Izhar Haider, the founder of the UK’s Arbaeen procession in 1983, told a room full of volunteers at a meeting a week ahead of the procession: “If someone is aggressive, take two steps back.”

He also told volunteers he did not want to see personal political slogans and said: “Nothing will take over. We don’t want it to be about ISIS … We don’t want to be a target.”

Farishta added: “The importance of this is not a political event. It’s not a nationalist event either. This is very much a faith-based event. This is an event where we are commemorating someone who everyone can relate to.”

“As far as security concerns go, we’ve built fantastic rapport over the years and has allowed us the peace of mind,” Farishta said, adding organisers had worked well with local authorities such as Westminster council and the Metropolitan police for many years.
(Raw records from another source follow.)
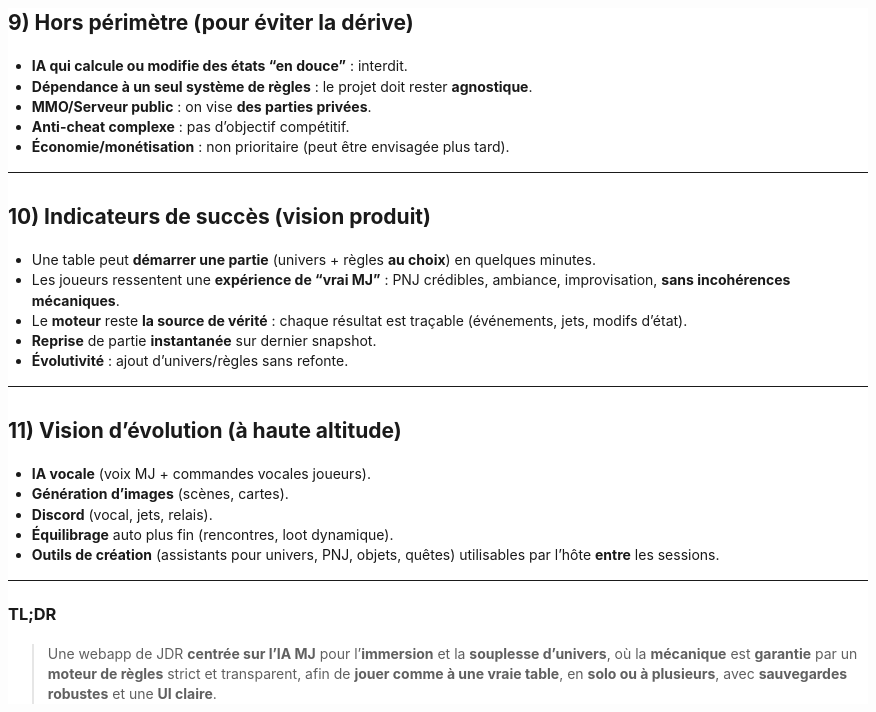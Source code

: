 
## 9) Hors périmètre (pour éviter la dérive)

* **IA qui calcule ou modifie des états “en douce”** : interdit.
* **Dépendance à un seul système de règles** : le projet doit rester **agnostique**.
* **MMO/Serveur public** : on vise **des parties privées**.
* **Anti-cheat complexe** : pas d’objectif compétitif.
* **Économie/monétisation** : non prioritaire (peut être envisagée plus tard).

---

## 10) Indicateurs de succès (vision produit)

* Une table peut **démarrer une partie** (univers + règles **au choix**) en quelques minutes.
* Les joueurs ressentent une **expérience de “vrai MJ”** : PNJ crédibles, ambiance, improvisation, **sans incohérences mécaniques**.
* Le **moteur** reste **la source de vérité** : chaque résultat est traçable (événements, jets, modifs d’état).
* **Reprise** de partie **instantanée** sur dernier snapshot.
* **Évolutivité** : ajout d’univers/règles sans refonte.

---

## 11) Vision d’évolution (à haute altitude)

* **IA vocale** (voix MJ + commandes vocales joueurs).
* **Génération d’images** (scènes, cartes).
* **Discord** (vocal, jets, relais).
* **Équilibrage** auto plus fin (rencontres, loot dynamique).
* **Outils de création** (assistants pour univers, PNJ, objets, quêtes) utilisables par l’hôte **entre** les sessions.

---

### TL;DR

> Une webapp de JDR **centrée sur l’IA MJ** pour l’**immersion** et la **souplesse d’univers**,
> où la **mécanique** est **garantie** par un **moteur de règles** strict et transparent,
> afin de **jouer comme à une vraie table**, en **solo ou à plusieurs**, avec **sauvegardes robustes** et une **UI claire**.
A Met spokesperson told BuzzFeed News that the force was aware of the planned procession, adding: “This event is historically a peaceful procession. There is no special policing plan in place for his event.”

Traditionally, mourning on Arbaeen includes self-flagellation or beating of the chest to express grief, but Zainali Panjwani, the educational team coordinator for Arbaeen UK, said it was important to adapt practices in the UK.

Strict guidelines have been published on the official website of the London procession, which makes clear that blades and bare chests are not permitted, and that any blood – traditionally from self-flagellation – should not be visible.

Panjwani said mourners could express themselves in different ways: beating their chest, carrying replicas of shrines, or choosing to simply walk along.

“One of the things we want to make sure is, as we are going out on to the streets of London, and the culture of London is very different from our ‘back home’ cultures, it’s important we respond in the same way,” he added.

Similar events are taking place around the world: In Iraq millions of Shiite Muslims have already arrived in Iraq’s holy city of Karbala ahead of the religious day, where pilgrims traditionally gather outside the golden-domed Imam Hussain shrine.

The al-Khoei Foundation, an international Shiite Muslim organisation, estimates 22 million pilgrims will be taking part, according to the New Arab news website.


Aisha Gani is a senior reporter for BuzzFeed News and is based in London.